• [Rendered images with source text]
****************************************

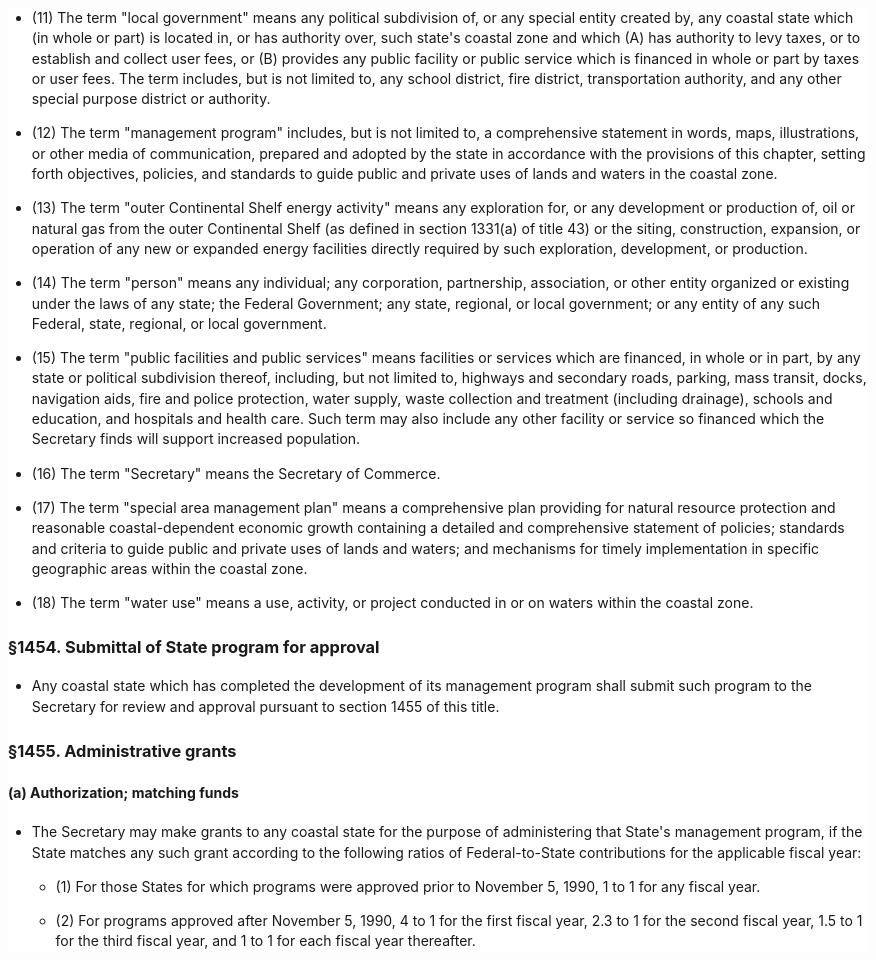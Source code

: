   * (11) The term "local government" means any political subdivision of, or any special entity created by, any coastal state which (in whole or part) is located in, or has authority over, such state's coastal zone and which (A) has authority to levy taxes, or to establish and collect user fees, or (B) provides any public facility or public service which is financed in whole or part by taxes or user fees. The term includes, but is not limited to, any school district, fire district, transportation authority, and any other special purpose district or authority.

  * (12) The term "management program" includes, but is not limited to, a comprehensive statement in words, maps, illustrations, or other media of communication, prepared and adopted by the state in accordance with the provisions of this chapter, setting forth objectives, policies, and standards to guide public and private uses of lands and waters in the coastal zone.

  * (13) The term "outer Continental Shelf energy activity" means any exploration for, or any development or production of, oil or natural gas from the outer Continental Shelf (as defined in section 1331(a) of title 43) or the siting, construction, expansion, or operation of any new or expanded energy facilities directly required by such exploration, development, or production.

  * (14) The term "person" means any individual; any corporation, partnership, association, or other entity organized or existing under the laws of any state; the Federal Government; any state, regional, or local government; or any entity of any such Federal, state, regional, or local government.

  * (15) The term "public facilities and public services" means facilities or services which are financed, in whole or in part, by any state or political subdivision thereof, including, but not limited to, highways and secondary roads, parking, mass transit, docks, navigation aids, fire and police protection, water supply, waste collection and treatment (including drainage), schools and education, and hospitals and health care. Such term may also include any other facility or service so financed which the Secretary finds will support increased population.

  * (16) The term "Secretary" means the Secretary of Commerce.

  * (17) The term "special area management plan" means a comprehensive plan providing for natural resource protection and reasonable coastal-dependent economic growth containing a detailed and comprehensive statement of policies; standards and criteria to guide public and private uses of lands and waters; and mechanisms for timely implementation in specific geographic areas within the coastal zone.

  * (18) The term "water use" means a use, activity, or project conducted in or on waters within the coastal zone.

### §1454. Submittal of State program for approval
* Any coastal state which has completed the development of its management program shall submit such program to the Secretary for review and approval pursuant to section 1455 of this title.

### §1455. Administrative grants
#### (a) Authorization; matching funds
* The Secretary may make grants to any coastal state for the purpose of administering that State's management program, if the State matches any such grant according to the following ratios of Federal-to-State contributions for the applicable fiscal year:

  * (1) For those States for which programs were approved prior to November 5, 1990, 1 to 1 for any fiscal year.

  * (2) For programs approved after November 5, 1990, 4 to 1 for the first fiscal year, 2.3 to 1 for the second fiscal year, 1.5 to 1 for the third fiscal year, and 1 to 1 for each fiscal year thereafter.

****************************************

• [ACTIVITY] Please write out all of the data verbatim, with no pictures in the copy.

• [RESPONSE FOR THIS EXERCISE]
Source code

:   * (11) The term "local government" means any political subdivision of, or any special entity created by, any coastal state which (in whole or part) is located in, or has authority over, such state's coastal zone and which (A) has authority to levy taxes, or to establish and collect user fees, or (B) provides any public facility or public service which is financed in whole or part by taxes or user fees. The term includes, but is not limited to, any school district, fire district, transportation authority, and any other special purpose district or authority.

  * (12) The term "management program" includes, but is not limited to, a comprehensive statement in words, maps, illustrations, or other media of communication, prepared and adopted by the state in accordance with the provisions of this chapter, setting forth objectives, policies, and standards to guide public and private uses of lands and waters in the coastal zone.

  * (13) The term "outer Continental Shelf energy activity" means any exploration for, or any development or production of, oil or natural gas from the outer Continental Shelf (as defined in section 1331(a) of title 43) or the siting, construction, expansion, or operation of any new or expanded energy facilities directly required by such exploration, development, or production.

  * (14) The term "person" means any individual; any corporation, partnership, association, or other entity organized or existing under the laws of any state; the Federal Government; any state, regional, or local government; or any entity of any such Federal, state, regional, or local government.

  * (15) The term "public facilities and public services" means facilities or services which are financed, in whole or in part, by any state or political subdivision thereof, including, but not limited to, highways and secondary roads, parking, mass transit, docks, navigation aids, fire and police protection, water supply, waste collection and treatment (including drainage), schools and education, and hospitals and health care. Such term may also include any other facility or service so financed which the Secretary finds will support increased population.

  * (16) The term "Secretary" means the Secretary of Commerce.

  * (17) The term "special area management plan" means a comprehensive plan providing for natural resource protection and reasonable coastal-dependent economic growth containing a detailed and comprehensive statement of policies; standards and criteria to guide public and private uses of lands and waters; and mechanisms for timely implementation in specific geographic areas within the coastal zone.

  * (18) The term "water use" means a use, activity, or project conducted in or on waters within the coastal zone.

### §1454. Submittal of State program for approval
* Any coastal state which has completed the development of its management program shall submit such program to the Secretary for review and approval pursuant to section 1455 of this title.

### §1455. Administrative grants
#### (a) Authorization; matching funds
* The Secretary may make grants to any coastal state for the purpose of administering that State's management program, if the State matches any such grant according to the following ratios of Federal-to-State contributions for the applicable fiscal year:

  * (1) For those States for which programs were approved prior to November 5, 1990, 1 to 1 for any fiscal year.

  * (2) For programs approved after November 5, 1990, 4 to 1 for the first fiscal year, 2.3 to 1 for the second fiscal year, 1.5 to 1 for the third fiscal year, and 1 to 1 for each fiscal year thereafter.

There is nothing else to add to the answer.